Stored items
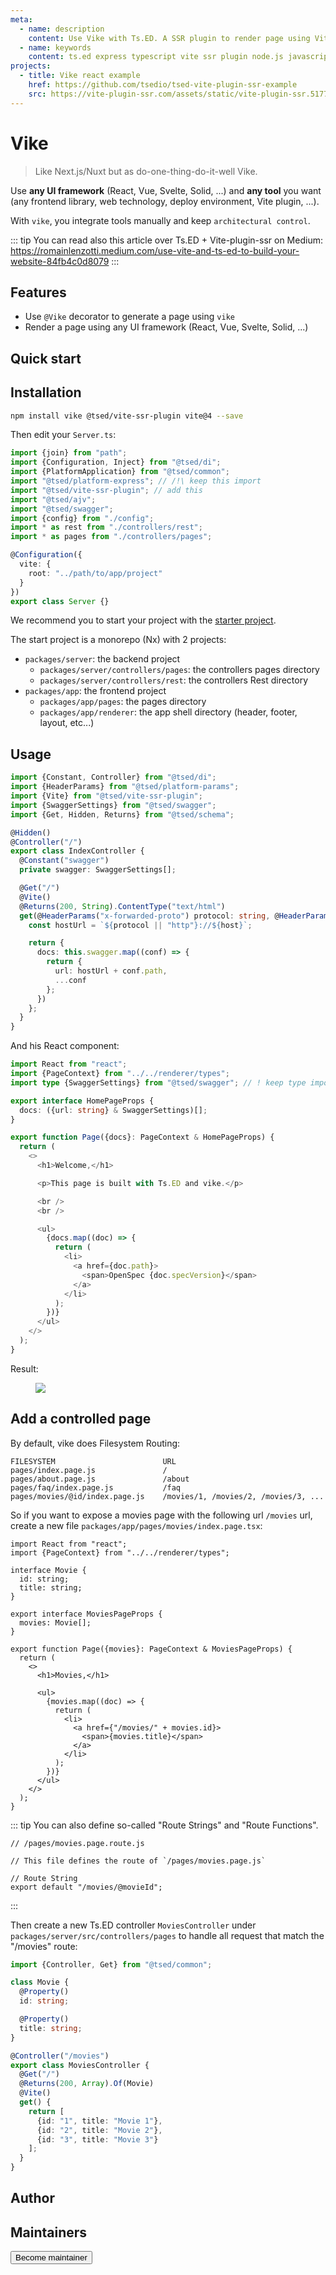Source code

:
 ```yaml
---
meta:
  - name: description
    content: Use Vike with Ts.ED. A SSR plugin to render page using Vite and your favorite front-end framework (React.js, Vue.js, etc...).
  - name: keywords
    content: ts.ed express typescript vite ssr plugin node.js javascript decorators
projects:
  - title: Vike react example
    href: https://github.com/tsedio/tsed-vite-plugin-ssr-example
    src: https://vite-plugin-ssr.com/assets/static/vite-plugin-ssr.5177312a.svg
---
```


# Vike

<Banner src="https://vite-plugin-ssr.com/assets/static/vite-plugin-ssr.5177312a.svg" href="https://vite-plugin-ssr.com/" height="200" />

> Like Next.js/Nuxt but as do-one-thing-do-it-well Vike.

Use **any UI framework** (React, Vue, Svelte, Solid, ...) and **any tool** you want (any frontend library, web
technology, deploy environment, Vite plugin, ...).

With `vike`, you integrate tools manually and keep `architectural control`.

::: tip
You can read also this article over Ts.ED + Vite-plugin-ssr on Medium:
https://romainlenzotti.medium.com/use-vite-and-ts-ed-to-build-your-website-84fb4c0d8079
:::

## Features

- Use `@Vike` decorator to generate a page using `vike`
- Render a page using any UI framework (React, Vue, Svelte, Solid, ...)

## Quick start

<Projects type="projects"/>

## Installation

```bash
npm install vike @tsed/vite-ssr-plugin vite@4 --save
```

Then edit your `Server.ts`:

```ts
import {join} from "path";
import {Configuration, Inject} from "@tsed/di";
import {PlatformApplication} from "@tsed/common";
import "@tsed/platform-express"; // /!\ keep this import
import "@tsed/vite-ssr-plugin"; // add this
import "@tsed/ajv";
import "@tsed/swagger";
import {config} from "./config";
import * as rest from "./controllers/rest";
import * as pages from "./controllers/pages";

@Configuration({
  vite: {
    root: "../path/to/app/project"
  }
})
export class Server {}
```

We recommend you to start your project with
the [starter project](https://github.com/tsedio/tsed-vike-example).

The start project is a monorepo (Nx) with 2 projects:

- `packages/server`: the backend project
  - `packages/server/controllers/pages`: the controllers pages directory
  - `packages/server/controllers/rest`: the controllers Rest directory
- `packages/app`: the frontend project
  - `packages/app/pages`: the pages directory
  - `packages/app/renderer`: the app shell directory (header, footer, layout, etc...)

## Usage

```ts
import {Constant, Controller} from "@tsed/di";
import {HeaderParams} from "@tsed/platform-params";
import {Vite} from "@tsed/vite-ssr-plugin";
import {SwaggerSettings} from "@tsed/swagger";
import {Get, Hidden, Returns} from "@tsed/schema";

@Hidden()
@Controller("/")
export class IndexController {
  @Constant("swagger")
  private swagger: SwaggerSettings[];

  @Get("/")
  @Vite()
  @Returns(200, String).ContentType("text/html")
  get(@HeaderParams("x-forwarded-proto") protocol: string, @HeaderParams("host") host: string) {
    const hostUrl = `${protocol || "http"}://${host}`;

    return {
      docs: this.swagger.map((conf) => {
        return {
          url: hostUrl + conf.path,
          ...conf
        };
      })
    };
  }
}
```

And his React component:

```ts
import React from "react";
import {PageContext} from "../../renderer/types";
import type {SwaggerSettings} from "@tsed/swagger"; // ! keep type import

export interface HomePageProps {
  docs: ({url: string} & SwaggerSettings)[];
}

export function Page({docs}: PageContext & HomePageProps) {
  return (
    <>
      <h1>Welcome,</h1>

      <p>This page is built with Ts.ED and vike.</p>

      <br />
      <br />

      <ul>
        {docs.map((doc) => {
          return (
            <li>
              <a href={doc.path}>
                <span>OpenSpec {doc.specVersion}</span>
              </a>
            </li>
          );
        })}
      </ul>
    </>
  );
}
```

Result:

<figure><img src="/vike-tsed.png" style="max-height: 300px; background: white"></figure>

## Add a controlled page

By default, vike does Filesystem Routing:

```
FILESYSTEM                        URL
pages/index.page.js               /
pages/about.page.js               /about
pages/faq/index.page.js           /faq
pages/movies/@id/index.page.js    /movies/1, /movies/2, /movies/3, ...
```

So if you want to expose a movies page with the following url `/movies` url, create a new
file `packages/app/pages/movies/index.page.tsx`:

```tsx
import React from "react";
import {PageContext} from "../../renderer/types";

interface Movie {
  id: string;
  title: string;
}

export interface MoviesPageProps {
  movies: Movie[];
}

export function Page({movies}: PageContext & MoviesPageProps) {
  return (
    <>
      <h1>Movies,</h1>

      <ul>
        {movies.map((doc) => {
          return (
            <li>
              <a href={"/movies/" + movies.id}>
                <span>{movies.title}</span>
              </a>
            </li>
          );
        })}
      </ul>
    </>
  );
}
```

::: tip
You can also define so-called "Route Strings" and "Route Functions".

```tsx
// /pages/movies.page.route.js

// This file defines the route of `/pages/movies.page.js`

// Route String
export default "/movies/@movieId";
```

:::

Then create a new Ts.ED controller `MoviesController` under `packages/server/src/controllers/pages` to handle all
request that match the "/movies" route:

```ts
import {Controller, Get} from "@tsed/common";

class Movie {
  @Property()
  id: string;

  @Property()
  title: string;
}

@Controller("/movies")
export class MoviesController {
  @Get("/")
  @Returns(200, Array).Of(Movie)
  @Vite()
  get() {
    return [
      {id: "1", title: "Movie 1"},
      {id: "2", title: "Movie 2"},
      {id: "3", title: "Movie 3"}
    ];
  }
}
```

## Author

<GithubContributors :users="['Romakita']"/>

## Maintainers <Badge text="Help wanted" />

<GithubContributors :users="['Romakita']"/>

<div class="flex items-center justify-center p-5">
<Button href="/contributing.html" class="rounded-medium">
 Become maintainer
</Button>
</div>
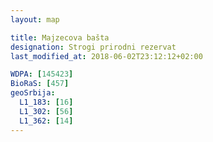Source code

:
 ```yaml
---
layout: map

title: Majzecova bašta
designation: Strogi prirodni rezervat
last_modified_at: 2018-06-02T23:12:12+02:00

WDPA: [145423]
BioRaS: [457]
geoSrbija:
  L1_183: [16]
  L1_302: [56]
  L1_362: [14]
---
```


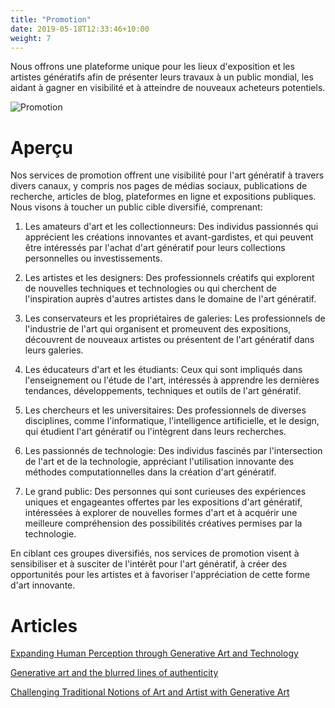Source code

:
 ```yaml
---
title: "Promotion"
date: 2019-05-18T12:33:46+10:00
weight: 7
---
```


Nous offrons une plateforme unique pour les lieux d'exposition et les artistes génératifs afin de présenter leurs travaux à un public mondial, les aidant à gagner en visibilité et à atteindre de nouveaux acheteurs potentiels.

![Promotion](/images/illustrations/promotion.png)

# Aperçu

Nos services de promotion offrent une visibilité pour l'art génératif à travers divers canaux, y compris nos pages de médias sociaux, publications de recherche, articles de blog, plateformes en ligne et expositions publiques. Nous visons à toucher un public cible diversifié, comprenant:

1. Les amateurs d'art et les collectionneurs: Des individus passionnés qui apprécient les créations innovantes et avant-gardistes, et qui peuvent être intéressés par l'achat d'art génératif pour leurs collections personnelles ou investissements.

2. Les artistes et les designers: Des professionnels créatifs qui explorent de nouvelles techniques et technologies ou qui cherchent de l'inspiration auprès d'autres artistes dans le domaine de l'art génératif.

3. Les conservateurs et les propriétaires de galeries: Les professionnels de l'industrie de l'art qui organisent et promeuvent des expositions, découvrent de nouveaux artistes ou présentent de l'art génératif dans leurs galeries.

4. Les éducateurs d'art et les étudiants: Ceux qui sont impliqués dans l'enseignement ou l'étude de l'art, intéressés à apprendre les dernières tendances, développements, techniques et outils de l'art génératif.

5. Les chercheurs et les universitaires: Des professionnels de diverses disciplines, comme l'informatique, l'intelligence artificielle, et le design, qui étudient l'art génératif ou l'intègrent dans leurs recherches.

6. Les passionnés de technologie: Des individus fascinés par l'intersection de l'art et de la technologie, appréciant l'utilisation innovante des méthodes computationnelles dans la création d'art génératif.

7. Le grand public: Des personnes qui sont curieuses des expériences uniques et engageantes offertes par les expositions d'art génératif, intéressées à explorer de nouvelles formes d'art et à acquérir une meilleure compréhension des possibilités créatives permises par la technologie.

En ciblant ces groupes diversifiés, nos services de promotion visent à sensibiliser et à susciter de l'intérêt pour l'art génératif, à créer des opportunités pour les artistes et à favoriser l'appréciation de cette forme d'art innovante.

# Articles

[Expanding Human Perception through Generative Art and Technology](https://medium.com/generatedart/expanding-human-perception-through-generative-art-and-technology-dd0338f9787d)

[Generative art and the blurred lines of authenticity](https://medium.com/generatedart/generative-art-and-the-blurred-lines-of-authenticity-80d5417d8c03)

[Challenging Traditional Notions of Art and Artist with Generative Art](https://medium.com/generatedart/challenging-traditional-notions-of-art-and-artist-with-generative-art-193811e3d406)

#### WORK REQUIRED
Search the entries above for the string "frontend", and report each line where it occurs.

#### WRITTEN REPLY
Use **any UI framework** (React, Vue, Svelte, Solid, ...) and **any tool** you want (any frontend library, web
- `packages/app`: the frontend project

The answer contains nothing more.